I have fallen into the agreeable habit over Christmas of overdosing, so to speak, on some particular sort of classical music.  I vividly remember the Barenboim Beethoven Piano Sonatas Christmas, my first with a CD player.

I don’t decide about these musical binges.  Something triggers them, and they happen.  I find myself listening to a Mahler symphony, say, or a Mozart piano concerto, and then to another, and another, and the pattern is set, without me ever having decided in one go.

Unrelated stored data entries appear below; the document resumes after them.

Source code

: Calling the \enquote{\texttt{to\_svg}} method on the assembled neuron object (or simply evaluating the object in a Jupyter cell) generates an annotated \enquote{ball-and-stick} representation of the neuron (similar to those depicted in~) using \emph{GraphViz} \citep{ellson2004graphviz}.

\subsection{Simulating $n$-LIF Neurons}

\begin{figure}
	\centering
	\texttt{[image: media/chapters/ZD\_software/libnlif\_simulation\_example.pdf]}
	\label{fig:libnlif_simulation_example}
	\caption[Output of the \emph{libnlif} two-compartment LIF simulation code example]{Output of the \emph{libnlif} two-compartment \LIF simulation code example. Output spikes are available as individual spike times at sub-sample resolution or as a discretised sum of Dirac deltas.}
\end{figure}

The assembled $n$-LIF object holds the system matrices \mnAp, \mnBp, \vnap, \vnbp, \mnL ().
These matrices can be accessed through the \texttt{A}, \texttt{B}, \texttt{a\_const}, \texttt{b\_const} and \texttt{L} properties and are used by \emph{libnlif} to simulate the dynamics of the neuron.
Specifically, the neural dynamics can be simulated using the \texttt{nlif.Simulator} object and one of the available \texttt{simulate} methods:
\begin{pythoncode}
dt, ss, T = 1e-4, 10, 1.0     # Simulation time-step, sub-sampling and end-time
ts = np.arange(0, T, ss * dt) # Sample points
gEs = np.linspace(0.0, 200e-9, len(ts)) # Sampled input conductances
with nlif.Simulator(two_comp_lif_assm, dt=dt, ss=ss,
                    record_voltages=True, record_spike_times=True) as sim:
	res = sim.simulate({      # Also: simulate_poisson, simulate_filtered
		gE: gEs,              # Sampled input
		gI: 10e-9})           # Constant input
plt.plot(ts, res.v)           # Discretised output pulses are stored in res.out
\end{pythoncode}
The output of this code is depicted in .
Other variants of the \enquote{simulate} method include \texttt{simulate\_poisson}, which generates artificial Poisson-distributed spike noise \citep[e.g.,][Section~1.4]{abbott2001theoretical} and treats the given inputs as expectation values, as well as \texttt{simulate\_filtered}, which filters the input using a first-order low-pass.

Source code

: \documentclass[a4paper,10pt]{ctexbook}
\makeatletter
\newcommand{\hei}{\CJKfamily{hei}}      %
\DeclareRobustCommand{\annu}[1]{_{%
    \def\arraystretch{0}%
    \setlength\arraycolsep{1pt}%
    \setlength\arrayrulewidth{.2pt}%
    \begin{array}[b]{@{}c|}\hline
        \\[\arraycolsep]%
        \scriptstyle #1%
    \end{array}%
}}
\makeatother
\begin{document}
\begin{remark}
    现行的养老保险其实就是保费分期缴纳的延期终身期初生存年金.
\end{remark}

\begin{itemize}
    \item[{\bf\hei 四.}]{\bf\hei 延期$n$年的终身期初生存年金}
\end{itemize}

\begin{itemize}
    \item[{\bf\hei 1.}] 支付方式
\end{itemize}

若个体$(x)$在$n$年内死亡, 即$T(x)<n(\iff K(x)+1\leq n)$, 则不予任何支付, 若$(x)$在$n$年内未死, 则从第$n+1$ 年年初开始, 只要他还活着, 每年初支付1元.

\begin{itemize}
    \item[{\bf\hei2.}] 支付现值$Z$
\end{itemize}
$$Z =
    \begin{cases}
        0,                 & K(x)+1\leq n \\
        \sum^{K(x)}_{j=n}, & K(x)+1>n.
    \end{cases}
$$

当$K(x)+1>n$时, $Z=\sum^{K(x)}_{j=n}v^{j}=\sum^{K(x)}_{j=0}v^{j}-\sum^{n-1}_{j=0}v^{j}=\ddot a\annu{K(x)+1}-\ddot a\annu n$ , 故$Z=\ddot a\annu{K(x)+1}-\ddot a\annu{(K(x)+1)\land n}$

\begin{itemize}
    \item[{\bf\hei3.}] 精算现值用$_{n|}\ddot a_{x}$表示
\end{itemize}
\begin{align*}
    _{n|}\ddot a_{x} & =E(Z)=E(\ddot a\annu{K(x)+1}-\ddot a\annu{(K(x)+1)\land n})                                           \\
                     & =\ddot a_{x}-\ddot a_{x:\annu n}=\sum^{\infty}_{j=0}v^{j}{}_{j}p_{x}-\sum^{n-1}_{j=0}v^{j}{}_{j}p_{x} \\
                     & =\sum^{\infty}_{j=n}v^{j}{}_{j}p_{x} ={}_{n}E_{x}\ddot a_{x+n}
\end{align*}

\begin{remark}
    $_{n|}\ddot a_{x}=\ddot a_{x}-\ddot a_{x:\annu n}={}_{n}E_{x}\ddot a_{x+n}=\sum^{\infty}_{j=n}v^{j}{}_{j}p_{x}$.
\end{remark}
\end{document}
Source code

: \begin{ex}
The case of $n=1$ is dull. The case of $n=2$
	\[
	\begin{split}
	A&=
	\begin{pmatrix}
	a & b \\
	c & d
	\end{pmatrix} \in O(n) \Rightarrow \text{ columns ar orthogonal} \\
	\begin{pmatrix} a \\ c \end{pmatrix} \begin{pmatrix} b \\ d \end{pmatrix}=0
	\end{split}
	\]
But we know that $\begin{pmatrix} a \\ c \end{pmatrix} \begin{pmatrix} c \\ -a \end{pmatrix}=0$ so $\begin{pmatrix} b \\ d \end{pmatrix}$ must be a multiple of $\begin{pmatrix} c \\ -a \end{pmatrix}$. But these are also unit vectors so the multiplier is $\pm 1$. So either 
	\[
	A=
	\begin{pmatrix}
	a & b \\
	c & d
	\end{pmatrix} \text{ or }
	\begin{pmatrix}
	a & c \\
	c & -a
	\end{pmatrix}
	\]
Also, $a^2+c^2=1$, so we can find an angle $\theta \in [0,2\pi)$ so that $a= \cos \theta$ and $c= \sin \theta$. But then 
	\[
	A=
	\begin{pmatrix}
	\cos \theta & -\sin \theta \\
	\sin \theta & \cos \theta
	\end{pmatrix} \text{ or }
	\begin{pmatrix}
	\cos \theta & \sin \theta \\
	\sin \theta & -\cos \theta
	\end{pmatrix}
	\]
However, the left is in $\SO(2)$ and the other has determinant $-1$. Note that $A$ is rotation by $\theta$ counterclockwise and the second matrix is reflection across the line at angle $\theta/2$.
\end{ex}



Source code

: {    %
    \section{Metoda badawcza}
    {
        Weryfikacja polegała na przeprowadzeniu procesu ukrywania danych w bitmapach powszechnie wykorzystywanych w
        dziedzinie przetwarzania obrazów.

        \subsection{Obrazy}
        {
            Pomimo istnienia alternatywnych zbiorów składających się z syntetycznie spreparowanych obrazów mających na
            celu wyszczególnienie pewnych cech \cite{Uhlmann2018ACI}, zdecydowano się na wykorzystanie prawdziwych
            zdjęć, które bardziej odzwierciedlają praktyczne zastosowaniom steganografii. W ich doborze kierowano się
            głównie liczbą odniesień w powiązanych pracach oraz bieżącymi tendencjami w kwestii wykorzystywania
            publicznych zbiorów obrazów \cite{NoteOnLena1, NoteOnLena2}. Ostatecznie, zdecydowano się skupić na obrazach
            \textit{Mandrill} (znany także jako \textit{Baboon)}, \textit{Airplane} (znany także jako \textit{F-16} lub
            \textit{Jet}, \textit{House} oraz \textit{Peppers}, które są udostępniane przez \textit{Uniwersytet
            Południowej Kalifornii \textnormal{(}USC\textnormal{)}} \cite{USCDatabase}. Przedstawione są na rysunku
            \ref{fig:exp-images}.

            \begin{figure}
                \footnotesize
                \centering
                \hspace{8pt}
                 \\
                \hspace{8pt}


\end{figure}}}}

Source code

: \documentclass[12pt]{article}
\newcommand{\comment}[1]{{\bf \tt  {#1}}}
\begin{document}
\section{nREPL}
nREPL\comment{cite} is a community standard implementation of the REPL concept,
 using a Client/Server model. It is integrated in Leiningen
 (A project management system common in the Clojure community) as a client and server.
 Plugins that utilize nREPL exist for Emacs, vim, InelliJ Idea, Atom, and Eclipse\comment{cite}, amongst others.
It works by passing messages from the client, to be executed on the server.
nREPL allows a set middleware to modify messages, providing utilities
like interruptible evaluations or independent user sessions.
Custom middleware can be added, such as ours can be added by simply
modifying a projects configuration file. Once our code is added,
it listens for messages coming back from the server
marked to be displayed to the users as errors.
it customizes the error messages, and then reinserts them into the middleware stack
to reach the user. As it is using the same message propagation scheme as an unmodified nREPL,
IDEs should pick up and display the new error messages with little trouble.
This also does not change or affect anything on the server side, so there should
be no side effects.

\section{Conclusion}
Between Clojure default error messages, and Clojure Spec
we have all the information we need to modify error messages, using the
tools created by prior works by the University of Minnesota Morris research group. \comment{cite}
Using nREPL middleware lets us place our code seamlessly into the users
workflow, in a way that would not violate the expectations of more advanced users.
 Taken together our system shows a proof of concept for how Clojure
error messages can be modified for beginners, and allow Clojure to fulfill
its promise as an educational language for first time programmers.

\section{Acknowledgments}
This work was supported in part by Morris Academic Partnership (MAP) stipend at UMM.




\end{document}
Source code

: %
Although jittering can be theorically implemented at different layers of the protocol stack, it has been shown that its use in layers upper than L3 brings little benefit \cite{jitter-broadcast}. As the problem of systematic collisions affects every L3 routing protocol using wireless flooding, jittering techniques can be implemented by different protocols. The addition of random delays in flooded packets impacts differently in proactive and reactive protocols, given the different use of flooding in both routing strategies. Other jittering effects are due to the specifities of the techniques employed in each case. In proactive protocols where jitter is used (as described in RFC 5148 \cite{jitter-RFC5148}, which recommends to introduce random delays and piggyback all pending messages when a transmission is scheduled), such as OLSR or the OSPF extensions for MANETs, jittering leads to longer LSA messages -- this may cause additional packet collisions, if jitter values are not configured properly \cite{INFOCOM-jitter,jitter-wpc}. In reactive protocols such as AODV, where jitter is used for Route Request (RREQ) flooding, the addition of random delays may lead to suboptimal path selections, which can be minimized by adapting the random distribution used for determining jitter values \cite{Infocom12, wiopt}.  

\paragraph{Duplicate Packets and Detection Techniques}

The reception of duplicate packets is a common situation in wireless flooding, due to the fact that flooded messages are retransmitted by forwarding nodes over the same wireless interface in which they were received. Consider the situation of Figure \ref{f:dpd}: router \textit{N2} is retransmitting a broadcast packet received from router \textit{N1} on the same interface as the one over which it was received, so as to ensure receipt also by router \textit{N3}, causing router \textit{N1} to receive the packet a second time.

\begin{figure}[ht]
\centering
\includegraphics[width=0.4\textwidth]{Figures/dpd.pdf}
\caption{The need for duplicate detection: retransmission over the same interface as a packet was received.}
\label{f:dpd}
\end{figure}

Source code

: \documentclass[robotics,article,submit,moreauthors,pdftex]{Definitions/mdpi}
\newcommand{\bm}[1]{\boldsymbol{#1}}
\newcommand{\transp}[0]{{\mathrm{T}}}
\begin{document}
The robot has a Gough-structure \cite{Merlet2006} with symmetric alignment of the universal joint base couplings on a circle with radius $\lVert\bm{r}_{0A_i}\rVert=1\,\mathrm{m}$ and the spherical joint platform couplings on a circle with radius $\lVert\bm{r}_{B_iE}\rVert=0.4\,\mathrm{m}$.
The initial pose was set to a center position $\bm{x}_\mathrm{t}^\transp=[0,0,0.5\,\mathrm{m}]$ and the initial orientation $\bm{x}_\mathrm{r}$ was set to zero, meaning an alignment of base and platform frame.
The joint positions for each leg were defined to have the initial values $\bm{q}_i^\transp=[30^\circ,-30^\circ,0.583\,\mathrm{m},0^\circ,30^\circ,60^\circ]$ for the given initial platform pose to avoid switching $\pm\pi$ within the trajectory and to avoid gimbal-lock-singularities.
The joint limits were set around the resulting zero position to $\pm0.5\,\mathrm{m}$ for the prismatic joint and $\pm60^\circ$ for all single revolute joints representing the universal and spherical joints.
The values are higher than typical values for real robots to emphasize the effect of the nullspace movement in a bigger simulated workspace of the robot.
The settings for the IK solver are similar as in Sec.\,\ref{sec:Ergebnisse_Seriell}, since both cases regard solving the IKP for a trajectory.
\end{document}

But why the concentration on one type of music.  Why not mere fun?  Why not variety?  Well, Christmas is the perfect time for me actually to listen to all my CDs, as opposed to wandering about London buying more of the things. Buying CDs, mostly for bargain basement prices, is a quite distinct pleasure to listening to them, I find, just as I imagine buying shoes to be a quite distinct pleasure for my lady friends to the mere wearing of shoes.  But at Christmas, many regular purchasing spots are closed in unpredictable ways.  The weather is liable to be cold and the pavements are liable to be crowded. Transport is uncertain.  The demands projected into one’s home life by the telephone or by email fall silent.  No.  Far better to stay snugly in doors and cultivate the soul by really getting to know some music that one would otherwise, year after year, merely possess.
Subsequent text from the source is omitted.